Task goal: Within the listing below, the lines to output run from the one containing "Normals | Yes | 1.0 |" through the one containing "## Animations"; copy them exactly and nothing else.

Records supplied:
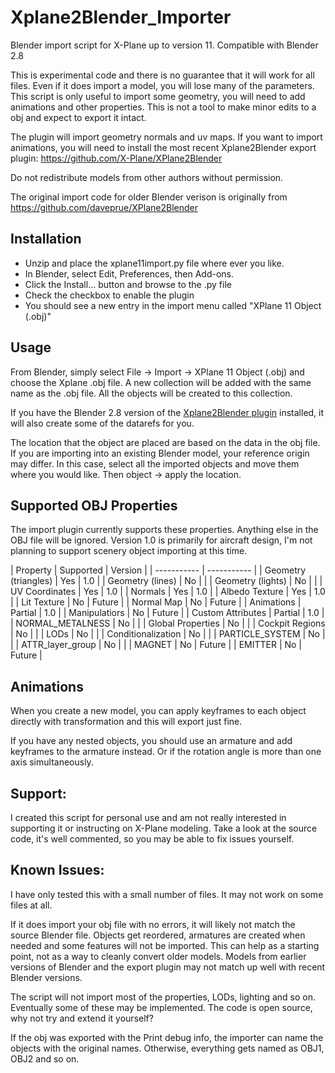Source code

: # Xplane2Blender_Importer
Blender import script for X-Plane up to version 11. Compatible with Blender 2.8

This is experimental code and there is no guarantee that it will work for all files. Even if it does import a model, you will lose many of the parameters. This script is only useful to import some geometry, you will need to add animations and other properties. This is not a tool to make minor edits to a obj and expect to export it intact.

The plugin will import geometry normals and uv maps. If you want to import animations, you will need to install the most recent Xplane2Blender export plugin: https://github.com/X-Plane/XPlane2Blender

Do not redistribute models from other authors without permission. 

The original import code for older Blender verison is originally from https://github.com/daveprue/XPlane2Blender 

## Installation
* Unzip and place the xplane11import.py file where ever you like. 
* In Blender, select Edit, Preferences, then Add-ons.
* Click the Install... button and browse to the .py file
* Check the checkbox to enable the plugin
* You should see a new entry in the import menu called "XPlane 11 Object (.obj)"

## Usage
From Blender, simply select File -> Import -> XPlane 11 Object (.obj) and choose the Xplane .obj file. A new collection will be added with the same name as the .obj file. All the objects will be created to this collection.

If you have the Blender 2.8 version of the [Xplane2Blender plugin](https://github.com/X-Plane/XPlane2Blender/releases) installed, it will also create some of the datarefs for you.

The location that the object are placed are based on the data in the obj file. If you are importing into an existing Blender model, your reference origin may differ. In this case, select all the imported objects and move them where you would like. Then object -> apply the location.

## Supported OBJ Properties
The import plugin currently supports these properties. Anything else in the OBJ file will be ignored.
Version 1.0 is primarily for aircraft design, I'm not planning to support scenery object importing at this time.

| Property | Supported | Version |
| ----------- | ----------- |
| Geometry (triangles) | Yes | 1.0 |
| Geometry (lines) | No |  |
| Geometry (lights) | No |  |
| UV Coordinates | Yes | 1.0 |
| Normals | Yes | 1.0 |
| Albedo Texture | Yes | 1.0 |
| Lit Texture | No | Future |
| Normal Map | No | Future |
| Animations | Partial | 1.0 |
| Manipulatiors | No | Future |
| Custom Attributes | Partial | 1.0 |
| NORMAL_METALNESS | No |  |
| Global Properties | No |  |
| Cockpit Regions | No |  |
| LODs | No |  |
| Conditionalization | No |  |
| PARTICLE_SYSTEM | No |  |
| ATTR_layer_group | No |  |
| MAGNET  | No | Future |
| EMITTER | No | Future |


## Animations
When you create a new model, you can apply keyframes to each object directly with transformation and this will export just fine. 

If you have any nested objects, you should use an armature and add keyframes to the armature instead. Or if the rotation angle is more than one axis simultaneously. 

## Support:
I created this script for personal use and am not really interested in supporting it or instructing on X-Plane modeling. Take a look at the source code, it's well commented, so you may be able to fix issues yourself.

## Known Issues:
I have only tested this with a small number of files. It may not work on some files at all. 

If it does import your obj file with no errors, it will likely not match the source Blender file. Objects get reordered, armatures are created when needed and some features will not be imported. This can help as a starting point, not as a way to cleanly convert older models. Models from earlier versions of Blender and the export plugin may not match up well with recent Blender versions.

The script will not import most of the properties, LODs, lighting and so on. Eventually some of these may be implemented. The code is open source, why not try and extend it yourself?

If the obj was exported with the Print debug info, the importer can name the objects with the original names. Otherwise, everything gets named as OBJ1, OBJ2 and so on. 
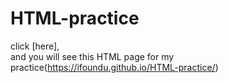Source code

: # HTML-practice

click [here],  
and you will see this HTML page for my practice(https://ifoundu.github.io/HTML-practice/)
...
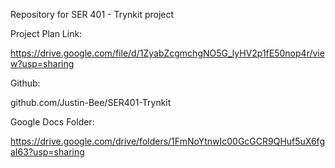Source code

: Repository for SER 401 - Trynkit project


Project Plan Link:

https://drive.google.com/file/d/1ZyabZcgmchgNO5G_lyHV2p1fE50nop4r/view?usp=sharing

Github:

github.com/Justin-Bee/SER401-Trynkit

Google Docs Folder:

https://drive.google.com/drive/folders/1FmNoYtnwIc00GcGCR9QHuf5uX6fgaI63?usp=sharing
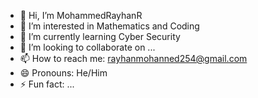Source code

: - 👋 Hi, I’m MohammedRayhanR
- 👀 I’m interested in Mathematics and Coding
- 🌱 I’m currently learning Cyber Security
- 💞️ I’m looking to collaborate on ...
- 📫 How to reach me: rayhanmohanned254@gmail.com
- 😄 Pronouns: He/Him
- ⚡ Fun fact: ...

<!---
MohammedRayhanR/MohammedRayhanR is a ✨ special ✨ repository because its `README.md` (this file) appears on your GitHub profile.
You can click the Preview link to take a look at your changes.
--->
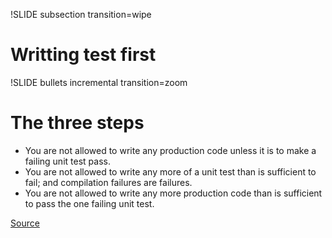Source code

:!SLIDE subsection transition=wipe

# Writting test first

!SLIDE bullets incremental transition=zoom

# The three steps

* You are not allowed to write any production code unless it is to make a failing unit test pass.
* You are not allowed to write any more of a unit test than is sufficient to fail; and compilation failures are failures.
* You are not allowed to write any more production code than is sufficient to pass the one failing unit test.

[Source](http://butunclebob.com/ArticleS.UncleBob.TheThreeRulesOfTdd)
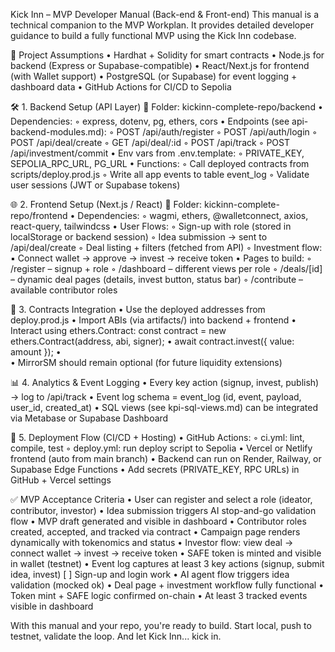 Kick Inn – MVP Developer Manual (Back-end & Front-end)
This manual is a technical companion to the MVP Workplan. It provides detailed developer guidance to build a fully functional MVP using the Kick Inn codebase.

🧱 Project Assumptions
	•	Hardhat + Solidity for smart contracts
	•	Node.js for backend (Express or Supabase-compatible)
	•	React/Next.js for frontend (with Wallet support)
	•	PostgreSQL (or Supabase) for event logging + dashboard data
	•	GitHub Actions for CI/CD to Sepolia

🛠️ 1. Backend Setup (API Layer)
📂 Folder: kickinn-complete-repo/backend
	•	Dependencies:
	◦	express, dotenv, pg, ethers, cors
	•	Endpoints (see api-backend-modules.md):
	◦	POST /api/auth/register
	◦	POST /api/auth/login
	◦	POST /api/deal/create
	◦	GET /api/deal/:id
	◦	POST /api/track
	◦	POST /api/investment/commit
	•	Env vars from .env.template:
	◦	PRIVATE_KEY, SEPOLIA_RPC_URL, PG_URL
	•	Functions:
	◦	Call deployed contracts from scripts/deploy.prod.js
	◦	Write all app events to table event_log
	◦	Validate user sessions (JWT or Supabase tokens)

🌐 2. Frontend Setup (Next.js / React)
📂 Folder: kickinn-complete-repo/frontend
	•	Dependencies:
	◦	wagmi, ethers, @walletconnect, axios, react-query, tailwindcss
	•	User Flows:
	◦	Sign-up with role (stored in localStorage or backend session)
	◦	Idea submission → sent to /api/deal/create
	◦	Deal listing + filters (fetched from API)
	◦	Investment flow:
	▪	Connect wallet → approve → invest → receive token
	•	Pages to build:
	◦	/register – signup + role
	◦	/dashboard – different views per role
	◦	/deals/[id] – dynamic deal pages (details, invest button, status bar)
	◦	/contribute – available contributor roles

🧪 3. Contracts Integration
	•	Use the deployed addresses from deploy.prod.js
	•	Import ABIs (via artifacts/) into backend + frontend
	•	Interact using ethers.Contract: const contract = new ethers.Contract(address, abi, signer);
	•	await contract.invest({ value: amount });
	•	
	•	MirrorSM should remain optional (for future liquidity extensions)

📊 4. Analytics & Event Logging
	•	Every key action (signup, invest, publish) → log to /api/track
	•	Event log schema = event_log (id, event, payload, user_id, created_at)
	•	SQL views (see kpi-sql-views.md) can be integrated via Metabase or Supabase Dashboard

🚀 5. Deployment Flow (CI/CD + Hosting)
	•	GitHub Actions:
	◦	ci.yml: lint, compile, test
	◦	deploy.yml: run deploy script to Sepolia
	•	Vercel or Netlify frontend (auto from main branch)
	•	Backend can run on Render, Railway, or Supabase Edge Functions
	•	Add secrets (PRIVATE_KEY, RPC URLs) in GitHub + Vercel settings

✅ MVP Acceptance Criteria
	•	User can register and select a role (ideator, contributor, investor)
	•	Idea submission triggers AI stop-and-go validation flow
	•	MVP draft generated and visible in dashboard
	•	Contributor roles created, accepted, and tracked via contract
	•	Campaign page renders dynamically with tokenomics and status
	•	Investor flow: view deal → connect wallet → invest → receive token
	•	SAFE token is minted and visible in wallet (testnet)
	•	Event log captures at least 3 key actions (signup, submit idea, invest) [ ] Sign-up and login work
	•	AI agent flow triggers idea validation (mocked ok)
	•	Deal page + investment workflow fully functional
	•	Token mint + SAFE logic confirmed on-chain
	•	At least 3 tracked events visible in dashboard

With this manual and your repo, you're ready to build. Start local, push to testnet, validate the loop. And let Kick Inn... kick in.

Response below:
| Normals | Yes | 1.0 |
| Albedo Texture | Yes | 1.0 |
| Lit Texture | No | Future |
| Normal Map | No | Future |
| Animations | Partial | 1.0 |
| Manipulatiors | No | Future |
| Custom Attributes | Partial | 1.0 |
| NORMAL_METALNESS | No |  |
| Global Properties | No |  |
| Cockpit Regions | No |  |
| LODs | No |  |
| Conditionalization | No |  |
| PARTICLE_SYSTEM | No |  |
| ATTR_layer_group | No |  |
| MAGNET  | No | Future |
| EMITTER | No | Future |


## Animations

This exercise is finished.